Environment Information
At Rill Architects we run ArchiCAD on Mac OS X. If you work at Rill, this is your stuff. If you don't, but you work in ArchiCAD, you may find something interesting. Anybody else, I don't know.

In creative GDL, windows are about the most complex things there are. Yet to slabify a window is no harder than a regular object.

This example is for an silly piece of glazing, but you could use the same technique for a custom trim panel 'window'.

1. Build slabs to model the parts of the window: the sash, the frame, the glass. Give each part a descriptive ID. This helpful when modifying the autoscripted window. In addition to all the visible parts of the window, draw another slab in the shape of the hole you want cut in the wall. This slab must have the ID ‘wallhole’.

Use distinct materials for the parts. (Use appropriate materials, unless you plan on modifying the script.) It might help to cut a section to align the parts.

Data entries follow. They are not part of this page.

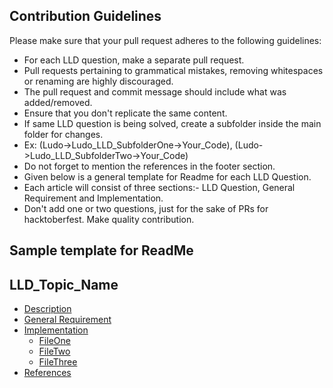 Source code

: ## Contribution Guidelines

Please make sure that your pull request adheres to the following guidelines:
- For each LLD question, make a separate pull request.
- Pull requests pertaining to grammatical mistakes, removing whitespaces or renaming are highly discouraged.
- The pull request and commit message should include what was added/removed.
- Ensure that you don't replicate the same content.
- If same LLD question is being solved, create a subfolder inside the main folder for changes.
- Ex: (Ludo->Ludo_LLD_SubfolderOne->Your_Code), (Ludo->Ludo_LLD_SubfolderTwo->Your_Code)
- Do not forget to mention the references in the footer section.
- Given below is a general template for Readme for each LLD Question.
- Each article will consist of three sections:- LLD Question, General Requirement and Implementation.
- Don't add one or two questions, just for the sake of PRs for hacktoberfest. Make quality contribution.

## Sample template for ReadMe

## LLD_Topic_Name
* [Description](#ques)
* [General Requirement](#desc)
* [Implementation](#tech)
   * [FileOne](#f1)
   * [FileTwo](f2)
   * [FileThree](#f3)
* [References](#ref)
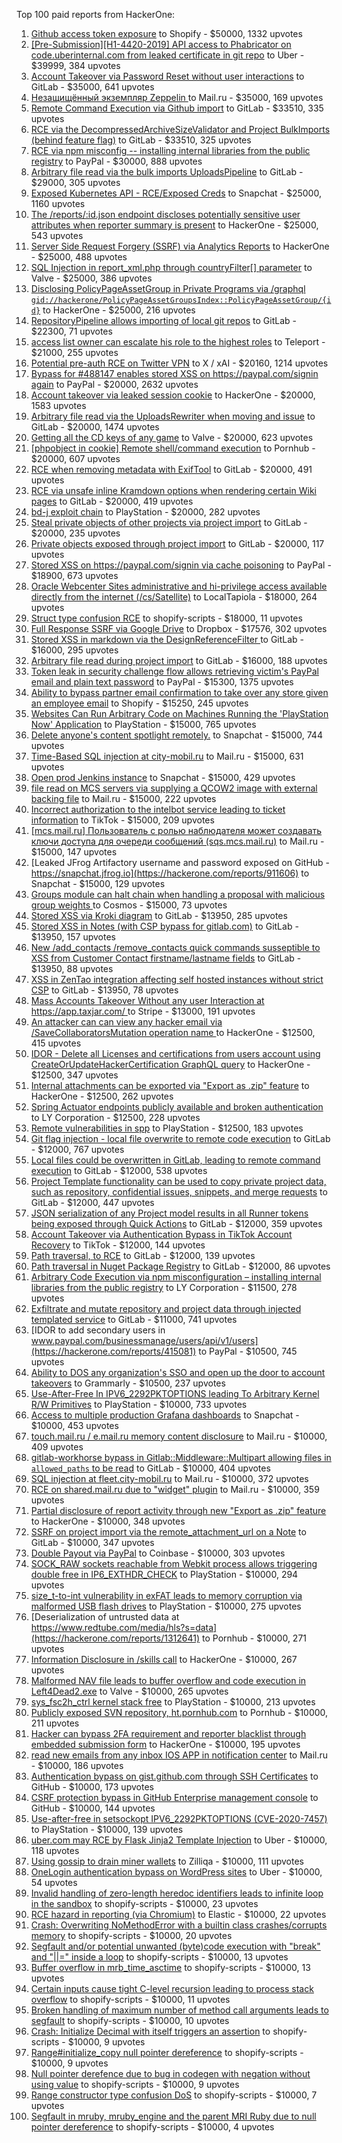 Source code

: Top 100 paid reports from HackerOne:

1. [Github access token exposure](https://hackerone.com/reports/1087489) to Shopify - $50000, 1332 upvotes
2. [[Pre-Submission][H1-4420-2019] API access to Phabricator on code.uberinternal.com from leaked certificate in git repo](https://hackerone.com/reports/591813) to Uber - $39999, 384 upvotes
3. [Account Takeover via Password Reset without user interactions](https://hackerone.com/reports/2293343) to GitLab - $35000, 641 upvotes
4. [Незащищённый экземпляр Zeppelin ](https://hackerone.com/reports/992564) to Mail.ru - $35000, 169 upvotes
5. [Remote Command Execution via Github import](https://hackerone.com/reports/1679624) to GitLab - $33510, 335 upvotes
6. [RCE via the DecompressedArchiveSizeValidator and Project BulkImports (behind feature flag)](https://hackerone.com/reports/1609965) to GitLab - $33510, 325 upvotes
7. [RCE via npm misconfig -- installing internal libraries from the public registry](https://hackerone.com/reports/925585) to PayPal - $30000, 888 upvotes
8. [Arbitrary file read  via the bulk imports UploadsPipeline](https://hackerone.com/reports/1439593) to GitLab - $29000, 305 upvotes
9. [Exposed Kubernetes API - RCE/Exposed Creds](https://hackerone.com/reports/455645) to Snapchat - $25000, 1160 upvotes
10. [The /reports/:id.json endpoint discloses potentially sensitive user attributes when reporter summary is present](https://hackerone.com/reports/3000510) to HackerOne - $25000, 543 upvotes
11. [Server Side Request Forgery (SSRF) via Analytics Reports](https://hackerone.com/reports/2262382) to HackerOne - $25000, 488 upvotes
12. [SQL Injection in report_xml.php through countryFilter[] parameter](https://hackerone.com/reports/383127) to Valve - $25000, 386 upvotes
13. [Disclosing  PolicyPageAssetGroup in Private Programs via /graphql `gid://hackerone/PolicyPageAssetGroupsIndex::PolicyPageAssetGroup/{id}`](https://hackerone.com/reports/1618347) to HackerOne - $25000, 216 upvotes
14. [RepositoryPipeline allows importing of local git repos](https://hackerone.com/reports/1685822) to GitLab - $22300, 71 upvotes
15. [access list owner can escalate his role to the highest roles](https://hackerone.com/reports/2281075) to Teleport - $21000, 255 upvotes
16. [Potential pre-auth RCE on Twitter VPN](https://hackerone.com/reports/591295) to X / xAI - $20160, 1214 upvotes
17. [Bypass for #488147 enables stored XSS on https://paypal.com/signin again](https://hackerone.com/reports/510152) to PayPal - $20000, 2632 upvotes
18. [Account takeover via leaked session cookie](https://hackerone.com/reports/745324) to HackerOne - $20000, 1583 upvotes
19. [Arbitrary file read via the UploadsRewriter when moving and issue](https://hackerone.com/reports/827052) to GitLab - $20000, 1474 upvotes
20. [Getting all the CD keys of any game](https://hackerone.com/reports/391217) to Valve - $20000, 623 upvotes
21. [[phpobject in cookie] Remote shell/command execution](https://hackerone.com/reports/141956) to Pornhub - $20000, 607 upvotes
22. [RCE when removing metadata with ExifTool](https://hackerone.com/reports/1154542) to GitLab - $20000, 491 upvotes
23. [RCE via unsafe inline Kramdown options when rendering certain Wiki pages](https://hackerone.com/reports/1125425) to GitLab - $20000, 419 upvotes
24. [bd-j exploit chain](https://hackerone.com/reports/1379975) to PlayStation - $20000, 282 upvotes
25. [Steal private objects of other projects via project import](https://hackerone.com/reports/743953) to GitLab - $20000, 235 upvotes
26. [Private objects exposed through project import](https://hackerone.com/reports/767770) to GitLab - $20000, 117 upvotes
27. [Stored XSS on https://paypal.com/signin via cache poisoning](https://hackerone.com/reports/488147) to PayPal - $18900, 673 upvotes
28. [Oracle Webcenter Sites administrative and hi-privilege access available directly from the internet (/cs/Satellite)](https://hackerone.com/reports/170532) to LocalTapiola - $18000, 264 upvotes
29. [Struct type confusion RCE](https://hackerone.com/reports/181879) to shopify-scripts - $18000, 11 upvotes
30. [Full Response SSRF via Google Drive](https://hackerone.com/reports/1406938) to Dropbox - $17576, 302 upvotes
31. [Stored XSS in markdown via the DesignReferenceFilter ](https://hackerone.com/reports/1212067) to GitLab - $16000, 295 upvotes
32. [Arbitrary file read during project import](https://hackerone.com/reports/1132378) to GitLab - $16000, 188 upvotes
33. [Token leak in security challenge flow allows retrieving victim's PayPal email and plain text password](https://hackerone.com/reports/739737) to PayPal - $15300, 1375 upvotes
34. [Ability to bypass partner email confirmation to take over any store given an employee email](https://hackerone.com/reports/300305) to Shopify - $15250, 245 upvotes
35. [Websites Can Run Arbitrary Code on Machines Running the 'PlayStation Now' Application](https://hackerone.com/reports/873614) to PlayStation - $15000, 765 upvotes
36. [Delete anyone's content spotlight remotely.](https://hackerone.com/reports/1819832) to Snapchat - $15000, 744 upvotes
37. [Time-Based SQL injection at city-mobil.ru](https://hackerone.com/reports/868436) to Mail.ru - $15000, 631 upvotes
38. [Open prod Jenkins instance](https://hackerone.com/reports/231460) to Snapchat - $15000, 429 upvotes
39. [file read on MCS servers via supplying a QCOW2 image with external backing file](https://hackerone.com/reports/1024899) to Mail.ru - $15000, 222 upvotes
40. [Incorrect authorization to the intelbot service leading to ticket information](https://hackerone.com/reports/1328546) to TikTok - $15000, 209 upvotes
41. [[mcs.mail.ru] Пользователь с ролью наблюдателя может создавать ключи доступа для очереди сообщений (sqs.mcs.mail.ru)](https://hackerone.com/reports/1177451) to Mail.ru - $15000, 147 upvotes
42. [Leaked JFrog Artifactory  username and password exposed on GitHub - https://snapchat.jfrog.io](https://hackerone.com/reports/911606) to Snapchat - $15000, 129 upvotes
43. [Groups module can halt chain when handling a proposal with malicious group weights ](https://hackerone.com/reports/3018307) to Cosmos - $15000, 73 upvotes
44. [Stored XSS via Kroki diagram](https://hackerone.com/reports/1731349) to GitLab - $13950, 285 upvotes
45. [Stored XSS in Notes (with CSP bypass for gitlab.com)](https://hackerone.com/reports/1481207) to GitLab - $13950, 157 upvotes
46. [New /add_contacts /remove_contacts quick commands susseptible to XSS from Customer Contact firstname/lastname fields](https://hackerone.com/reports/1578400) to GitLab - $13950, 88 upvotes
47. [XSS in ZenTao integration affecting self hosted instances without strict CSP](https://hackerone.com/reports/1542510) to GitLab - $13950, 78 upvotes
48. [Mass Accounts Takeover Without any user Interaction  at https://app.taxjar.com/ ](https://hackerone.com/reports/1685970) to Stripe - $13000, 191 upvotes
49. [An attacker can can view any hacker email via  /SaveCollaboratorsMutation operation name ](https://hackerone.com/reports/2032716) to HackerOne - $12500, 415 upvotes
50. [IDOR - Delete all Licenses and certifications from users account using CreateOrUpdateHackerCertification GraphQL query](https://hackerone.com/reports/2122671) to HackerOne - $12500, 347 upvotes
51. [Internal attachments can be exported via "Export as .zip" feature](https://hackerone.com/reports/186230) to HackerOne - $12500, 262 upvotes
52. [Spring Actuator endpoints publicly available and broken authentication](https://hackerone.com/reports/838635) to LY Corporation - $12500, 228 upvotes
53. [Remote vulnerabilities in spp](https://hackerone.com/reports/2177925) to PlayStation - $12500, 183 upvotes
54. [Git flag injection - local file overwrite to remote code execution](https://hackerone.com/reports/658013) to GitLab - $12000, 767 upvotes
55. [Local files could be overwritten in GitLab, leading to remote command execution](https://hackerone.com/reports/587854) to GitLab - $12000, 538 upvotes
56. [Project Template functionality can be used to copy private project data, such as repository, confidential issues, snippets, and merge requests](https://hackerone.com/reports/689314) to GitLab - $12000, 447 upvotes
57. [JSON serialization of any Project model results in all Runner tokens being exposed through Quick Actions](https://hackerone.com/reports/509924) to GitLab - $12000, 359 upvotes
58. [Account Takeover via Authentication Bypass in TikTok Account Recovery](https://hackerone.com/reports/2443228) to TikTok - $12000, 144 upvotes
59. [Path traversal, to RCE](https://hackerone.com/reports/733072) to GitLab - $12000, 139 upvotes
60. [Path traversal in Nuget Package Registry](https://hackerone.com/reports/822262) to GitLab - $12000, 86 upvotes
61. [Arbitrary Code Execution via npm misconfiguration – installing internal libraries from the public registry](https://hackerone.com/reports/1043385) to LY Corporation - $11500, 278 upvotes
62. [Exfiltrate and mutate repository and project data through injected templated service](https://hackerone.com/reports/446585) to GitLab - $11000, 741 upvotes
63. [IDOR to add secondary users in www.paypal.com/businessmanage/users/api/v1/users](https://hackerone.com/reports/415081) to PayPal - $10500, 745 upvotes
64. [Ability to DOS any organization's SSO and open up the door to account takeovers](https://hackerone.com/reports/976603) to Grammarly - $10500, 237 upvotes
65. [Use-After-Free In IPV6_2292PKTOPTIONS leading To Arbitrary Kernel R/W Primitives](https://hackerone.com/reports/826026) to PlayStation - $10000, 733 upvotes
66. [Access to multiple production Grafana dashboards](https://hackerone.com/reports/663628) to Snapchat - $10000, 453 upvotes
67. [touch.mail.ru / e.mail.ru memory content disclosure](https://hackerone.com/reports/513236) to Mail.ru - $10000, 409 upvotes
68. [gitlab-workhorse bypass in Gitlab::Middleware::Multipart allowing files in `allowed_paths` to be read](https://hackerone.com/reports/850447) to GitLab - $10000, 404 upvotes
69. [SQL injection at fleet.city-mobil.ru](https://hackerone.com/reports/881901) to Mail.ru - $10000, 372 upvotes
70. [RCE on shared.mail.ru due to "widget" plugin](https://hackerone.com/reports/518637) to Mail.ru - $10000, 359 upvotes
71. [Partial disclosure of report activity through new "Export as .zip" feature](https://hackerone.com/reports/182358) to HackerOne - $10000, 348 upvotes
72. [SSRF on project import via the remote_attachment_url on a Note](https://hackerone.com/reports/826361) to GitLab - $10000, 347 upvotes
73. [Double Payout via PayPal](https://hackerone.com/reports/307239) to Coinbase - $10000, 303 upvotes
74. [SOCK_RAW sockets reachable from Webkit process allows triggering double free in IP6_EXTHDR_CHECK](https://hackerone.com/reports/943231) to PlayStation - $10000, 294 upvotes
75. [size_t-to-int vulnerability in exFAT leads to memory corruption via malformed USB flash drives](https://hackerone.com/reports/1340942) to PlayStation - $10000, 275 upvotes
76. [Deserialization of untrusted data at https://www.redtube.com/media/hls?s=data](https://hackerone.com/reports/1312641) to Pornhub - $10000, 271 upvotes
77. [Information Disclosure in /skills call](https://hackerone.com/reports/188719) to HackerOne - $10000, 267 upvotes
78. [Malformed NAV file leads to buffer overflow and code execution in Left4Dead2.exe](https://hackerone.com/reports/542180) to Valve - $10000, 265 upvotes
79. [sys_fsc2h_ctrl kernel stack free](https://hackerone.com/reports/2900606) to PlayStation - $10000, 213 upvotes
80. [Publicly exposed SVN repository, ht.pornhub.com](https://hackerone.com/reports/72243) to Pornhub - $10000, 211 upvotes
81. [Hacker can bypass 2FA requirement and reporter blacklist through embedded submission form](https://hackerone.com/reports/418767) to HackerOne - $10000, 195 upvotes
82. [read new emails from any inbox IOS APP in notification center](https://hackerone.com/reports/977212) to Mail.ru - $10000, 186 upvotes
83. [Authentication bypass on gist.github.com through SSH Certificates](https://hackerone.com/reports/1901040) to GitHub - $10000, 173 upvotes
84. [CSRF protection bypass in GitHub Enterprise management console](https://hackerone.com/reports/1497169) to GitHub - $10000, 144 upvotes
85. [Use-after-free in setsockopt IPV6_2292PKTOPTIONS (CVE-2020-7457)](https://hackerone.com/reports/1441103) to PlayStation - $10000, 139 upvotes
86. [uber.com may RCE by Flask Jinja2 Template Injection](https://hackerone.com/reports/125980) to Uber - $10000, 118 upvotes
87. [Using gossip to drain miner wallets](https://hackerone.com/reports/1058879) to Zilliqa - $10000, 111 upvotes
88. [OneLogin authentication bypass on WordPress sites](https://hackerone.com/reports/136169) to Uber - $10000, 54 upvotes
89. [Invalid handling of zero-length heredoc identifiers leads to infinite loop in the sandbox](https://hackerone.com/reports/187305) to shopify-scripts - $10000, 23 upvotes
90. [RCE hazard in reporting (via Chromium)](https://hackerone.com/reports/1168765) to Elastic - $10000, 22 upvotes
91. [Crash: Overwriting NoMethodError with a builtin class crashes/corrupts memory](https://hackerone.com/reports/186723) to shopify-scripts - $10000, 20 upvotes
92. [Segfault and/or potential unwanted (byte)code execution with "break" and "||=" inside a loop](https://hackerone.com/reports/183356) to shopify-scripts - $10000, 13 upvotes
93. [Buffer overflow in mrb_time_asctime](https://hackerone.com/reports/188326) to shopify-scripts - $10000, 13 upvotes
94. [Certain inputs cause tight C-level recursion leading to process stack overflow](https://hackerone.com/reports/189633) to shopify-scripts - $10000, 11 upvotes
95. [Broken handling of maximum number of method call arguments leads to segfault](https://hackerone.com/reports/182484) to shopify-scripts - $10000, 10 upvotes
96. [Crash: Initialize Decimal with itself triggers an assertion](https://hackerone.com/reports/185775) to shopify-scripts - $10000, 9 upvotes
97. [Range#initialize_copy null pointer dereference](https://hackerone.com/reports/181685) to shopify-scripts - $10000, 9 upvotes
98. [Null pointer derefence due to bug in codegen with negation without using value](https://hackerone.com/reports/187536) to shopify-scripts - $10000, 9 upvotes
99. [Range constructor type confusion DoS](https://hackerone.com/reports/181910) to shopify-scripts - $10000, 7 upvotes
100. [Segfault in mruby, mruby_engine and the parent MRI Ruby due to null pointer dereference](https://hackerone.com/reports/181828) to shopify-scripts - $10000, 4 upvotes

2. Position the whole assembly so the origin is at the bottom, in the middle of the window. In the Z direction, elevate the whole assembly so it lies directly on top of the origin. Section helps here too.

Here’s the whole thing in 3D, without the wallhole slab. Not our typical style, but...

Goofy Window Parts

3. Select all the parts and go to the 3D window. Go to File > GDL Objects (or Libraries and Objects) > Save 3D Model As. Save the window in a loaded library. (Probably the project library, right?)

Goofy Window

When the window is saved, the ‘wallhole’ slab is turned into a hole and deleted.

Like any slabified object, it's not smartly stretchy by nature; it would become distorted.